If you want the axes to be the same (coord_equal()
)
There must be a better way than this. In the example, I’m plotting temperature against temperature with some random noise (for demonstration purposes) and I want both axes to be the same scale/same range.
ggplot(nmmaps, aes(temp, temp+rnorm(nrow(nmmaps), sd=20)))+geom_point()+
xlim(c(0,150))+ylim(c(0,150))+
coord_equal()
Use a function to alter labels (label=function(x){}
)
Sometimes it’s handy to alter your labels a little, perhaps adding units or percent signs without adding them to your data. You can use a function in this case.
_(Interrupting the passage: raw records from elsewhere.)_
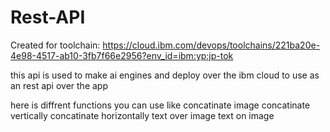 # Rest-API
Created for toolchain: https://cloud.ibm.com/devops/toolchains/221ba20e-4e98-4517-ab10-3fb7f66e2956?env_id=ibm:yp:jp-tok

this api is used to make ai engines and deploy over the ibm cloud to use as an rest api over the app

here is diffrent functions you can use
like concatinate image
concatinate vertically
concatinate horizontally
text over image
text on image
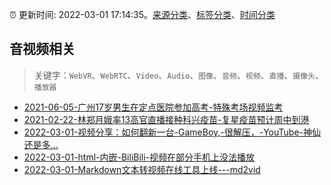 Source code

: :alarm_clock: 更新时间: 2022-03-01 17:14:35。[来源分类](../README.md)、[标签分类](../TAGS.md)、[时间分类](../TIMELINE.md)

## 音视频相关


> 关键字：`WebVR`、`WebRTC`、`Video`、`Audio`、`图像`、`音频`、`视频`、`直播`、`摄像头`、`播放器`



- [2021-06-05-广州17岁男生在定点医院参加高考-特殊考场视频监考](https://m.caixin.com/m/2021-06-05/101723418.html) 
- [2021-02-22-林郑月娥率13高官直播接种科兴疫苗-复星疫苗预计周中到港](https://m.caixin.com/m/2021-02-22/101665724.html) 
- [2022-03-01-视频分享：如何翻新一台-GameBoy,-很解压，-YouTube-神仙还是多...](https://www.v2ex.com/t/837305) 
- [2022-03-01-html-内嵌-BiliBili-视频在部分手机上没法播放](https://www.v2ex.com/t/837261) 
- [2022-03-01-Markdown文本转视频在线工具上线---md2vid](https://toutiao.io/k/cvz6t43)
Here is an example:
ggplot(nmmaps, aes(date, temp))+
geom_point(color="grey")+
labs(x="Month", y="Temp")+
scale_y_continuous(label=function(x){return(paste("My value is", x, "degrees"))})
Not pretty here, but this can come in handy.
Working with the legend
We will color code the plot based on season. You can see that by default the legend title is what we specified in the color
argument.
g<-ggplot(nmmaps, aes(date, temp, color=factor(season)))+geom_point()
g
Turn off the legend title (legend.title
)
g+theme(legend.title=element_blank())
Change the styling of the legend title (legend.title
)
g+theme(legend.title = element_text(colour="chocolate", size=16, face="bold"))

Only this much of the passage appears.